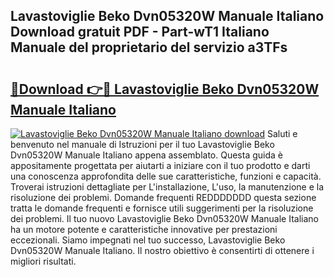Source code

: ## Lavastoviglie Beko Dvn05320W Manuale Italiano Download gratuit PDF - Part-wT1 Italiano Manuale del proprietario del servizio a3TFs

# <h2><a href="http://df9snv2.blite.top/?on=Lavastoviglie+Beko+Dvn05320W+Manuale+Italiano">🔗Download 👉🔴 Lavastoviglie Beko Dvn05320W Manuale Italiano</a></h2>

[![Lavastoviglie Beko Dvn05320W Manuale Italiano download](https://i.imgur.com/lujVjoI.png)](http://df9snv2.blite.top/?on=Lavastoviglie+Beko+Dvn05320W+Manuale+Italiano)
Saluti e benvenuto nel manuale di Istruzioni per il tuo Lavastoviglie Beko Dvn05320W Manuale Italiano appena assemblato. Questa guida è appositamente progettata per aiutarti a iniziare con il tuo prodotto e darti una conoscenza approfondita delle sue caratteristiche, funzioni e capacità. Troverai istruzioni dettagliate per L'installazione, L'uso, la manutenzione e la risoluzione dei problemi. Domande frequenti REDDDDDDD questa sezione tratta le domande frequenti e fornisce utili suggerimenti per la risoluzione dei problemi. Il tuo nuovo Lavastoviglie Beko Dvn05320W Manuale Italiano ha un motore potente e caratteristiche innovative per prestazioni eccezionali. Siamo impegnati nel tuo successo, Lavastoviglie Beko Dvn05320W Manuale Italiano. Il nostro obiettivo è consentirti di ottenere i migliori risultati.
○ ○ ○ ○ ○ ○ ○
- EXERCISE OBJECTIVE
Within the entries above, find the string "http" and return each line that holds it.

- RESULT FOR THIS TASK
# <h2><a href="http://df9snv2.blite.top/?on=Lavastoviglie+Beko+Dvn05320W+Manuale+Italiano">🔗Download 👉🔴 Lavastoviglie Beko Dvn05320W Manuale Italiano</a></h2>
[![Lavastoviglie Beko Dvn05320W Manuale Italiano download](https://i.imgur.com/lujVjoI.png)](http://df9snv2.blite.top/?on=Lavastoviglie+Beko+Dvn05320W+Manuale+Italiano)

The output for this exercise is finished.